今回の照準はスノウ達が作った素市の村である。
ドォォォォン‥‥
小さな爆発音が聞こえて来た。
「何があったのですか?」
「これは爆裂魔法じゃな。アノマリーが魔法でも放ったんじゃろうて。あやつは死ぬつもりらしいな。まぁこれもあやつの選択。アノマリーへの干渉は無意味じゃて、これもまたあやつの選んだ道ということじゃ‥‥」
「アノマリー。ここで消し去れるとは好都合です。
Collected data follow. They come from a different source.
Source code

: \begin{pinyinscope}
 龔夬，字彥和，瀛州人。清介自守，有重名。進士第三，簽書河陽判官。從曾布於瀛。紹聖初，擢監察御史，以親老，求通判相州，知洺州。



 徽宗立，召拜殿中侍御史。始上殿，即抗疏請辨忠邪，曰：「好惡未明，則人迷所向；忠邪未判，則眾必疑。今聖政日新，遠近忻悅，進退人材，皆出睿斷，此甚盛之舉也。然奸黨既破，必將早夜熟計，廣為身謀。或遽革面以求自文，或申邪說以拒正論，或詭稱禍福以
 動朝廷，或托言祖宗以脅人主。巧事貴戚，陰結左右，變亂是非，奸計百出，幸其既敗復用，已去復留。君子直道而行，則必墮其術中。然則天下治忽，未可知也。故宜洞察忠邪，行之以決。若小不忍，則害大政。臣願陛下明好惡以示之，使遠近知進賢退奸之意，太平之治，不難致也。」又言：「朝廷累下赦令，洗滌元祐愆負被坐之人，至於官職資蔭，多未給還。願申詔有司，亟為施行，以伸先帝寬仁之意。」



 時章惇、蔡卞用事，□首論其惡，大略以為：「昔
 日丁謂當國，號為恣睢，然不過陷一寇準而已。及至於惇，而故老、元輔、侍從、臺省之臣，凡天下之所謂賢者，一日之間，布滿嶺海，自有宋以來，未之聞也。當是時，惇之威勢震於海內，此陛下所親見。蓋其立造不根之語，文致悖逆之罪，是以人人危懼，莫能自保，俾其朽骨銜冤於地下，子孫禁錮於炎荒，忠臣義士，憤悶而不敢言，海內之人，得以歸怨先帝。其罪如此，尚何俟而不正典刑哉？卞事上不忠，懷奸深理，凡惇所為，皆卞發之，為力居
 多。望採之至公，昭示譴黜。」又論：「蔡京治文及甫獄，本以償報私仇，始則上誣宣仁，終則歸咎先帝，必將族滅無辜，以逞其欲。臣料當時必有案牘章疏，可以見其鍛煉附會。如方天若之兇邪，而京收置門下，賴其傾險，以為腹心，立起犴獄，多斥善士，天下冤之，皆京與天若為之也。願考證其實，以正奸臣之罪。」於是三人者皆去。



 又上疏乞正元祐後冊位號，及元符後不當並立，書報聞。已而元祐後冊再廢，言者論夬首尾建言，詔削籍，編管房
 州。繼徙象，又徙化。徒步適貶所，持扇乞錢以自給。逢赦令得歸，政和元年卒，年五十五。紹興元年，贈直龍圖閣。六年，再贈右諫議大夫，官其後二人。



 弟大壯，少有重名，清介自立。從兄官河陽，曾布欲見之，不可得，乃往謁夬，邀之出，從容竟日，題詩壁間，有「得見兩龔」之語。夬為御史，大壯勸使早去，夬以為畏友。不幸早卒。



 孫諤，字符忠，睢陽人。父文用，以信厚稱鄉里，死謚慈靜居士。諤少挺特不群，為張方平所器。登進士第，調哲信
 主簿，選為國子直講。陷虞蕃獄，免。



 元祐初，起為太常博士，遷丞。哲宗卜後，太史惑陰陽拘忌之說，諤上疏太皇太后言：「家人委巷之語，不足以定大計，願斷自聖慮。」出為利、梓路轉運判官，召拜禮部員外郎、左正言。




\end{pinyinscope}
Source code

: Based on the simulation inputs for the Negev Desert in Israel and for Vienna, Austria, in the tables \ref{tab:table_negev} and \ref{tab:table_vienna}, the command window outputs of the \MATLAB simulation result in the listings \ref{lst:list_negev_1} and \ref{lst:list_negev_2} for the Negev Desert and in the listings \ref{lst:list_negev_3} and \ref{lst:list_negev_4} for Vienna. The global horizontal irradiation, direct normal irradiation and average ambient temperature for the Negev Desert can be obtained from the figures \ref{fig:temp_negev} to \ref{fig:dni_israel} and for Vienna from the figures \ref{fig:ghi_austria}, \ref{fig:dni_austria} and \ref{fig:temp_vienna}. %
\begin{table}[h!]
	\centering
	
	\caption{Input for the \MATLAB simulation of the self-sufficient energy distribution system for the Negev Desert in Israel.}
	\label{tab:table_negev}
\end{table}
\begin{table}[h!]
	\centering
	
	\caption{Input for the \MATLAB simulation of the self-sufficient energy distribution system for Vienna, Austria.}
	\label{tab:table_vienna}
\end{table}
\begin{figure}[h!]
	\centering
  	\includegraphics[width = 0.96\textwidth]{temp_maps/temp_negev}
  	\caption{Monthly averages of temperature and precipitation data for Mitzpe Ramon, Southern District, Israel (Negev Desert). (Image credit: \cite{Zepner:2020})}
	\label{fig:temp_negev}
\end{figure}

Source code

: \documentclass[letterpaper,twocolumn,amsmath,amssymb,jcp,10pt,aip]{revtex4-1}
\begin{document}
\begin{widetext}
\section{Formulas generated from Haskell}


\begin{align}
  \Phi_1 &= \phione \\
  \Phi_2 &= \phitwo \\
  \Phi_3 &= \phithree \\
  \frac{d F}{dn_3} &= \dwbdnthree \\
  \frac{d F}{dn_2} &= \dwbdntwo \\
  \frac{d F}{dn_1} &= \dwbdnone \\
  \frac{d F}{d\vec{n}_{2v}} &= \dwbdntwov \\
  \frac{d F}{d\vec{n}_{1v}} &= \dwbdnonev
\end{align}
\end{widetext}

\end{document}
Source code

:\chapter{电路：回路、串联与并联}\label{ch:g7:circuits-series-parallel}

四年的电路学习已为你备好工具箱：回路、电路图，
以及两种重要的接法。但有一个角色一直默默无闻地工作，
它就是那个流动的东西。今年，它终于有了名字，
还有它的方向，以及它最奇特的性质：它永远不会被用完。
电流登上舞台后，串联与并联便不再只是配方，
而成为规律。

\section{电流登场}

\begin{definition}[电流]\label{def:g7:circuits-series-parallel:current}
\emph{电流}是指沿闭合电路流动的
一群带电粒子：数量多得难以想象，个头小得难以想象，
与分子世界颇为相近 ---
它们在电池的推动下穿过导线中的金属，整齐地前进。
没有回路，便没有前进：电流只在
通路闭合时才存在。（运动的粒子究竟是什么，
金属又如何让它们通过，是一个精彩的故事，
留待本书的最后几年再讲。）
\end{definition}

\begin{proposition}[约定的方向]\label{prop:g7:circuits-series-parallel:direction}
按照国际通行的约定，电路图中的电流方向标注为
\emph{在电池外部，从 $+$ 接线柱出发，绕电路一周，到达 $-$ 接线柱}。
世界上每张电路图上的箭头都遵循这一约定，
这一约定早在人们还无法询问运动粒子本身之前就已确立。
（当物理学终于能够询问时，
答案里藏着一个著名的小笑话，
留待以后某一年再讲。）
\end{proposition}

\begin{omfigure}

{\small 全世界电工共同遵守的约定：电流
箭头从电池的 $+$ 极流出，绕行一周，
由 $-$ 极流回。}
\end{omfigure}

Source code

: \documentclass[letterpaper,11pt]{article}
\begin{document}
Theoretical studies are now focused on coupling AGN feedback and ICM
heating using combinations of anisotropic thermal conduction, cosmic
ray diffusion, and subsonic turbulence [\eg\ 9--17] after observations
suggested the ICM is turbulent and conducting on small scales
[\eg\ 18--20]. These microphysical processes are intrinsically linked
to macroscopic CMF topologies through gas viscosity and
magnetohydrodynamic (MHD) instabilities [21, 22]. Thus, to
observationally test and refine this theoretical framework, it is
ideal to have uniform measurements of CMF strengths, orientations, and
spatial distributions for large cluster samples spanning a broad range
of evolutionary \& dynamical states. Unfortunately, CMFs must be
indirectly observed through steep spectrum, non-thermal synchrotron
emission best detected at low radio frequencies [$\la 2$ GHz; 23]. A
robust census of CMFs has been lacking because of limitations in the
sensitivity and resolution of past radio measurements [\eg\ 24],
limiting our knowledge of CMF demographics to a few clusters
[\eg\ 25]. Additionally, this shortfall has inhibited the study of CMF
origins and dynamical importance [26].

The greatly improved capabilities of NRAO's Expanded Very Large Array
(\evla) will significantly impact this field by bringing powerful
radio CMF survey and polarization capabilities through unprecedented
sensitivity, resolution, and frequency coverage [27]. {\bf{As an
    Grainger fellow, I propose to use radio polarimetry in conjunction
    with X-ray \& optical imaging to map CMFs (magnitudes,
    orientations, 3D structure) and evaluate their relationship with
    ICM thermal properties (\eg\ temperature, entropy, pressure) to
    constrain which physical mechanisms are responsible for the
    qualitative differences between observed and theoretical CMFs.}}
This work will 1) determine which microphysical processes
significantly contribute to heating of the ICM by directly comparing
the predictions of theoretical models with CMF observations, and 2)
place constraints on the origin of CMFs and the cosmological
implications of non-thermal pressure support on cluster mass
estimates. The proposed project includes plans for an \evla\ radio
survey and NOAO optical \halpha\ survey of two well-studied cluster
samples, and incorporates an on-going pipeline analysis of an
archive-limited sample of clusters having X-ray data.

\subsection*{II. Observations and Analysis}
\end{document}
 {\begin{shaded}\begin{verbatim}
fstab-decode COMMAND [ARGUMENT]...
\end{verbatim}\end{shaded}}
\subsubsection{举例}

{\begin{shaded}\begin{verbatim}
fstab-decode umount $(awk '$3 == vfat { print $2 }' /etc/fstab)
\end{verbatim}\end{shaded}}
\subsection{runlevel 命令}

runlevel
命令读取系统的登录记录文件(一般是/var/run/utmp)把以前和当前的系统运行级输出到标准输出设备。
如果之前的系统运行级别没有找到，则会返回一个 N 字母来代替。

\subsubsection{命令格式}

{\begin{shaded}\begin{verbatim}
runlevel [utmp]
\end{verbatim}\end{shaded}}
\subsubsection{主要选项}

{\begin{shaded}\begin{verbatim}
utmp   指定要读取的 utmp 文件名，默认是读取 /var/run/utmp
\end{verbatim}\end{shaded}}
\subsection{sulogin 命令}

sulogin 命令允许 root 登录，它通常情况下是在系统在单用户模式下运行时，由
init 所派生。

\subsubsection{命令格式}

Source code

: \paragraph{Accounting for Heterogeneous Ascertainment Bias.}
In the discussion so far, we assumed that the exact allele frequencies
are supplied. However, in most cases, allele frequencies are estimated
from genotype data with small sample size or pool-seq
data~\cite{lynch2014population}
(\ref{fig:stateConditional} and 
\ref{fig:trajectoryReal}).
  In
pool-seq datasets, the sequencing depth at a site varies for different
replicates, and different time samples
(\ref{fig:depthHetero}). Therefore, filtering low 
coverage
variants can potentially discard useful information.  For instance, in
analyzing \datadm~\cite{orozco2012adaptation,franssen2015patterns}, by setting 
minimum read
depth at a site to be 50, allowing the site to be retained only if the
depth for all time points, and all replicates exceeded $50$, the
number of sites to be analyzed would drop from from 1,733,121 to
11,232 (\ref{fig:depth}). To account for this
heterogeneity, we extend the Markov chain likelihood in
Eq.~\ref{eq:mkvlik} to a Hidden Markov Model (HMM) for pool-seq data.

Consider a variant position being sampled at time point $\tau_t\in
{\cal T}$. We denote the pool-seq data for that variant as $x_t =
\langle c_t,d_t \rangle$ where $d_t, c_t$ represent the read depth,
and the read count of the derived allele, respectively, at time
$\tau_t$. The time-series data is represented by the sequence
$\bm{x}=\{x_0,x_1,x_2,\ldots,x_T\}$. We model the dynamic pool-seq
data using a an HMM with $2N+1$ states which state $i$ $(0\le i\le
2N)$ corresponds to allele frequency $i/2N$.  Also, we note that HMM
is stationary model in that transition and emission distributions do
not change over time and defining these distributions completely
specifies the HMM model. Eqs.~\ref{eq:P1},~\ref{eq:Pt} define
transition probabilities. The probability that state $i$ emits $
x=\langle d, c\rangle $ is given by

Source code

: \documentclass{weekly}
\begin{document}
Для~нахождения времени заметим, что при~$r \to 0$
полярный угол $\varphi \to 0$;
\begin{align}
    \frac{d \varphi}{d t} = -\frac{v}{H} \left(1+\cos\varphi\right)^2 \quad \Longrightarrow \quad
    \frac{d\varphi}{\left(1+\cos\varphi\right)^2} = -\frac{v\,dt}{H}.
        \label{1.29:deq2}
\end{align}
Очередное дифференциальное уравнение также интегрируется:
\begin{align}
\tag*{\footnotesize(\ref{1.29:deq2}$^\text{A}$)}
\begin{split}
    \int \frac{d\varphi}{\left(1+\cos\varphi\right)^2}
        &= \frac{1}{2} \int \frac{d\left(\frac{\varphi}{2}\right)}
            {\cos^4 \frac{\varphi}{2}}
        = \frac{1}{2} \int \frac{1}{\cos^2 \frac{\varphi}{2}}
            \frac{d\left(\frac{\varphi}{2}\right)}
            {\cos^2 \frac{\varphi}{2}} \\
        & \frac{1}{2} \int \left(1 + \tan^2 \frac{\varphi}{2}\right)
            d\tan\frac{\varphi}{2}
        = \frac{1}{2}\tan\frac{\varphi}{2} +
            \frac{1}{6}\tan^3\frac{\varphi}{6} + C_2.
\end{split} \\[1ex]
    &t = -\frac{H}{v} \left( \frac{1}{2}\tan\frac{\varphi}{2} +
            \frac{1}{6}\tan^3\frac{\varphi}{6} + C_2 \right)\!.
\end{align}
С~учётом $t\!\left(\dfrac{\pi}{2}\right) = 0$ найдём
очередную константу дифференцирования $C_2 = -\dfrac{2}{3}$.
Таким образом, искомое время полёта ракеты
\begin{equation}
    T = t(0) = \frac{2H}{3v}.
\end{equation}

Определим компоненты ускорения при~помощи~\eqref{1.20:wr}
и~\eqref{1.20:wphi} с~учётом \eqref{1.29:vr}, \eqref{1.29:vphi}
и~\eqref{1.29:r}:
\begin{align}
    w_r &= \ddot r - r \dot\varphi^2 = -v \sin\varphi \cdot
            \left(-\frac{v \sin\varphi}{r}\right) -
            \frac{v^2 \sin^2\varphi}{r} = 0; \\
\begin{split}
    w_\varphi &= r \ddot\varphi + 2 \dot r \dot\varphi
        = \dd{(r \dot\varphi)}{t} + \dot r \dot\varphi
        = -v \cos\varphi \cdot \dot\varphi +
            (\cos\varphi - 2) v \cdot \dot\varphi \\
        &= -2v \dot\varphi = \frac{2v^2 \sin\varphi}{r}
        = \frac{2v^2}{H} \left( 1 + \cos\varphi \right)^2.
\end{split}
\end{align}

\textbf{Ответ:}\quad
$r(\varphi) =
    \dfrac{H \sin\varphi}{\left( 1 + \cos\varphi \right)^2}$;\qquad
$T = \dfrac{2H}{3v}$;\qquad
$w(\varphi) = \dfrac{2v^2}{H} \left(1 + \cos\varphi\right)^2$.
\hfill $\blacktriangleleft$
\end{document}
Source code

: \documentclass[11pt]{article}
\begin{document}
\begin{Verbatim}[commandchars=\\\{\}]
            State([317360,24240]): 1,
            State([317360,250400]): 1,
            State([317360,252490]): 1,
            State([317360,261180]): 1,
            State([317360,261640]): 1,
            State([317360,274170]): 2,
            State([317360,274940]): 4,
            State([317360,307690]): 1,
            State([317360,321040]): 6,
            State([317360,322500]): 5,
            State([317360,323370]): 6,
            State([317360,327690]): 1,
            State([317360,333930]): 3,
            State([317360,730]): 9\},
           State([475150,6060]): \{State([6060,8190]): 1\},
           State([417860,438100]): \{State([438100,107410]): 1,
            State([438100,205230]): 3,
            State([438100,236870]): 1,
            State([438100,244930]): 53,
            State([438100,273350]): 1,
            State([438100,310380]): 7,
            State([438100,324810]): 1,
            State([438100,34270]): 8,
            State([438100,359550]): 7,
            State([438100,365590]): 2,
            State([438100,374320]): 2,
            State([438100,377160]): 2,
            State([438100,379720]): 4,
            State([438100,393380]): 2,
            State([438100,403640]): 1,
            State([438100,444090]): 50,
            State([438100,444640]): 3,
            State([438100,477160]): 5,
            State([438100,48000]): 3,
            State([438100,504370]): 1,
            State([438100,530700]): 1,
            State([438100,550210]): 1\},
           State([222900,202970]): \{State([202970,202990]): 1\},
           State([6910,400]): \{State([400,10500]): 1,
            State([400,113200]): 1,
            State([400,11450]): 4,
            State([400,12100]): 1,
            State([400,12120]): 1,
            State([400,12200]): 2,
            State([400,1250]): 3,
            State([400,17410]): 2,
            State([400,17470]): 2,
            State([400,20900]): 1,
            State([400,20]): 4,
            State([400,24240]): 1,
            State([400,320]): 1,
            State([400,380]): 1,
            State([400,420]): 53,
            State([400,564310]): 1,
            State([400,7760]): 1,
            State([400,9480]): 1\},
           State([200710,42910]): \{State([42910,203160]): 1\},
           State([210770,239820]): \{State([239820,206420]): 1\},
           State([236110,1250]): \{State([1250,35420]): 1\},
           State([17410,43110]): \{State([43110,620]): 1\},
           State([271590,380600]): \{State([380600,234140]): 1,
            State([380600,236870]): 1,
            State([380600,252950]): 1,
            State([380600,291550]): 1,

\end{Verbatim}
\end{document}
ラファエル、早く発射するのがいいでしょう」
カマエル、サンダルフォンに促されラファエルは発射を急ぐ。
ゴゴゴゴゴゴゴゴゴ‥‥
ふたたびデヴァリエが僅かに震え出した。
「神の滅祇怒照準固定完了‥‥エネルギー充填‥‥」
シュワンシュワンシュワンシュワンシュワン‥‥
光の粒子が収束とともに大きな光球が生じる。
凄まじいエネルギーの凝縮によって高温の熱風が周囲に広がっていく。
その間ラファエルはホログラムで発射先を見ているが目標の場所に変わったことを受けて安心した。
「エネルギー臨界点‥‥発射」
ズズゥゥゥゥゥン‥‥トシュゥゥゥゥゥン‥‥
ファシュゥゥゥゥ‥‥ドドドドォォォォォォォォォン!!
「?!」
ホド全域を眩い光が包むはずが、逆に暗黒の光が到達地点から稲妻のようにホド全土に広がった。
(何かが違う‥‥)
ラファエルはカマエルとサンダルフォンを見た。
「ラファエル!これはどういうことですか?!神の滅祇怒ではありませんよ!」
「なっ!!」
ラファエルはモニターを見た。
モニターには間違いなくコード003神の滅祇怒と天使文字で書かれている。
「コード003と表記されています」
パァッ!
サンダルフォンは上側の魔法陣を維持しつつ魔法を放った。
するとモニターの表記が砂嵐のように変わり、表記が変化し始めた。
「!!」
天使としては珍しくラファエルは目を見開いて驚愕の表情を見せた。
「な、なぜ?!なぜですか?!」
「何と表記されているのですか?!」
「コ、コード‥‥002‥‥」
「なんですって!?」
サンダルフォンもまた、これ以上ないほどの驚愕の表情を見せた。
「馬鹿な!有り得んぞい!コード002とは神の滅祇怒じゃないぞ!」
「はい‥‥コード002‥‥神の炙朶破です」
ラファエル、カマエル、サンダルフォンは数秒言葉を失うほどの衝撃を受けていた。